ASSIGNMENT:
Exact repetition of the whole listing is what this exercise asks for.

___

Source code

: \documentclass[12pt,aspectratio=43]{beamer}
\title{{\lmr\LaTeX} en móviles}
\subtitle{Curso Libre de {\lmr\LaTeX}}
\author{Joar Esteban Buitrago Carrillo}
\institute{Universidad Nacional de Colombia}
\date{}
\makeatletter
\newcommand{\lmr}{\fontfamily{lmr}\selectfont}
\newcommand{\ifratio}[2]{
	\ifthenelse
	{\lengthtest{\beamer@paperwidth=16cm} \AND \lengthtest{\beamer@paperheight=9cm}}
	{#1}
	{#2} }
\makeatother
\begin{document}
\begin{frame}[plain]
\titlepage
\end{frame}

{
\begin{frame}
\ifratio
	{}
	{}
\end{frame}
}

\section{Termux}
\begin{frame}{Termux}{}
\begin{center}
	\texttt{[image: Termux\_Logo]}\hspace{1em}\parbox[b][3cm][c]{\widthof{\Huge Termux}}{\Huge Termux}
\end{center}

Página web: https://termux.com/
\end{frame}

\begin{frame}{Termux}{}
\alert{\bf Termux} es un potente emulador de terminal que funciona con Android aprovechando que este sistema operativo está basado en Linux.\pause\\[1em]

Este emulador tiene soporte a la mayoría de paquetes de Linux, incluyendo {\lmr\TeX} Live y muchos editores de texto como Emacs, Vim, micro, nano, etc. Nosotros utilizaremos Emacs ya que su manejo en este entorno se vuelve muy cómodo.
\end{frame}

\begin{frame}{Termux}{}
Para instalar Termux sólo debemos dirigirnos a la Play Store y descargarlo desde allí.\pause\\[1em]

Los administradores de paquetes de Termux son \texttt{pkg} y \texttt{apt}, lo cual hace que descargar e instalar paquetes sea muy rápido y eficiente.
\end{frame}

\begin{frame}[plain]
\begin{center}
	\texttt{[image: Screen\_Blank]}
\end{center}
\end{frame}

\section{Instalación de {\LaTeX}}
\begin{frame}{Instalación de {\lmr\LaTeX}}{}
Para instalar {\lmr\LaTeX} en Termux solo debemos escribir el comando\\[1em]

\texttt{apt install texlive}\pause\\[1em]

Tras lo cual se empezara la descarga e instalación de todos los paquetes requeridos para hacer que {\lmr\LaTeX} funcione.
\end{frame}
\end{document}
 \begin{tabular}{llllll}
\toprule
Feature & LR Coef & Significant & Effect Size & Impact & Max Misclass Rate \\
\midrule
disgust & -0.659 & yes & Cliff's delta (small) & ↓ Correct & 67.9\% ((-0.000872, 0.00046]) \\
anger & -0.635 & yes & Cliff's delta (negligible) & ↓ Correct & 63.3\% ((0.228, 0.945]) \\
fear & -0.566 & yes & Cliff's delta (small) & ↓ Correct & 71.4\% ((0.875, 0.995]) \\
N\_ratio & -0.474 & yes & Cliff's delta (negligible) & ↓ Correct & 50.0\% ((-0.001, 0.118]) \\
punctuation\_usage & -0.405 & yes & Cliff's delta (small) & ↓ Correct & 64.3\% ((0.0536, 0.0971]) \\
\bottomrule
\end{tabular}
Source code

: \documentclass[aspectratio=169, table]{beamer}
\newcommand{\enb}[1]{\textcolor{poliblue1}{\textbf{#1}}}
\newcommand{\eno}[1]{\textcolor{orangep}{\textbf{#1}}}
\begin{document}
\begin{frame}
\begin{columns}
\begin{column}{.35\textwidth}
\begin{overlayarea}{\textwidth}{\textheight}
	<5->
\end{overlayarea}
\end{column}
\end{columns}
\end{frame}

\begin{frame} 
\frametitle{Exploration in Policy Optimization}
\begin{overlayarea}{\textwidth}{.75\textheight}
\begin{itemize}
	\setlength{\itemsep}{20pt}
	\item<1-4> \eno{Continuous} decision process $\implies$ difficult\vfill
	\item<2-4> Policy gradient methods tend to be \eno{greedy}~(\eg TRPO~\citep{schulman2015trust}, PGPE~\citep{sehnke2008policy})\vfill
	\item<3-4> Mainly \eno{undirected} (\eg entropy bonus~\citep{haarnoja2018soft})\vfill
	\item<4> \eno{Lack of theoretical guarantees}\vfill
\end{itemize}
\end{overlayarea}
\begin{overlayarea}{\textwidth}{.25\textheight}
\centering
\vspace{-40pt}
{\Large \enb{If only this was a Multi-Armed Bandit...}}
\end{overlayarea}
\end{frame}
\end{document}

___

EXERCISE OUTPUT:
Source code

: \documentclass[12pt,aspectratio=43]{beamer}
\title{{\lmr\LaTeX} en móviles}
\subtitle{Curso Libre de {\lmr\LaTeX}}
\author{Joar Esteban Buitrago Carrillo}
\institute{Universidad Nacional de Colombia}
\date{}
\makeatletter
\newcommand{\lmr}{\fontfamily{lmr}\selectfont}
\newcommand{\ifratio}[2]{
	\ifthenelse
	{\lengthtest{\beamer@paperwidth=16cm} \AND \lengthtest{\beamer@paperheight=9cm}}
	{#1}
	{#2} }
\makeatother
\begin{document}
\begin{frame}[plain]
\titlepage
\end{frame}

{
\begin{frame}
\ifratio
	{}
	{}
\end{frame}
}

\section{Termux}
\begin{frame}{Termux}{}
\begin{center}
	\texttt{[image: Termux\_Logo]}\hspace{1em}\parbox[b][3cm][c]{\widthof{\Huge Termux}}{\Huge Termux}
\end{center}

Página web: https://termux.com/
\end{frame}

\begin{frame}{Termux}{}
\alert{\bf Termux} es un potente emulador de terminal que funciona con Android aprovechando que este sistema operativo está basado en Linux.\pause\\[1em]

Este emulador tiene soporte a la mayoría de paquetes de Linux, incluyendo {\lmr\TeX} Live y muchos editores de texto como Emacs, Vim, micro, nano, etc. Nosotros utilizaremos Emacs ya que su manejo en este entorno se vuelve muy cómodo.
\end{frame}

\begin{frame}{Termux}{}
Para instalar Termux sólo debemos dirigirnos a la Play Store y descargarlo desde allí.\pause\\[1em]

Los administradores de paquetes de Termux son \texttt{pkg} y \texttt{apt}, lo cual hace que descargar e instalar paquetes sea muy rápido y eficiente.
\end{frame}

\begin{frame}[plain]
\begin{center}
	\texttt{[image: Screen\_Blank]}
\end{center}
\end{frame}

\section{Instalación de {\LaTeX}}
\begin{frame}{Instalación de {\lmr\LaTeX}}{}
Para instalar {\lmr\LaTeX} en Termux solo debemos escribir el comando\\[1em]

\texttt{apt install texlive}\pause\\[1em]

Tras lo cual se empezara la descarga e instalación de todos los paquetes requeridos para hacer que {\lmr\LaTeX} funcione.
\end{frame}
\end{document}
 \begin{tabular}{llllll}
\toprule
Feature & LR Coef & Significant & Effect Size & Impact & Max Misclass Rate \\
\midrule
disgust & -0.659 & yes & Cliff's delta (small) & ↓ Correct & 67.9\% ((-0.000872, 0.00046]) \\
anger & -0.635 & yes & Cliff's delta (negligible) & ↓ Correct & 63.3\% ((0.228, 0.945]) \\
fear & -0.566 & yes & Cliff's delta (small) & ↓ Correct & 71.4\% ((0.875, 0.995]) \\
N\_ratio & -0.474 & yes & Cliff's delta (negligible) & ↓ Correct & 50.0\% ((-0.001, 0.118]) \\
punctuation\_usage & -0.405 & yes & Cliff's delta (small) & ↓ Correct & 64.3\% ((0.0536, 0.0971]) \\
\bottomrule
\end{tabular}
Source code

: \documentclass[aspectratio=169, table]{beamer}
\newcommand{\enb}[1]{\textcolor{poliblue1}{\textbf{#1}}}
\newcommand{\eno}[1]{\textcolor{orangep}{\textbf{#1}}}
\begin{document}
\begin{frame}
\begin{columns}
\begin{column}{.35\textwidth}
\begin{overlayarea}{\textwidth}{\textheight}
	<5->
\end{overlayarea}
\end{column}
\end{columns}
\end{frame}

\begin{frame} 
\frametitle{Exploration in Policy Optimization}
\begin{overlayarea}{\textwidth}{.75\textheight}
\begin{itemize}
	\setlength{\itemsep}{20pt}
	\item<1-4> \eno{Continuous} decision process $\implies$ difficult\vfill
	\item<2-4> Policy gradient methods tend to be \eno{greedy}~(\eg TRPO~\citep{schulman2015trust}, PGPE~\citep{sehnke2008policy})\vfill
	\item<3-4> Mainly \eno{undirected} (\eg entropy bonus~\citep{haarnoja2018soft})\vfill
	\item<4> \eno{Lack of theoretical guarantees}\vfill
\end{itemize}
\end{overlayarea}
\begin{overlayarea}{\textwidth}{.25\textheight}
\centering
\vspace{-40pt}
{\Large \enb{If only this was a Multi-Armed Bandit...}}
\end{overlayarea}
\end{frame}
\end{document}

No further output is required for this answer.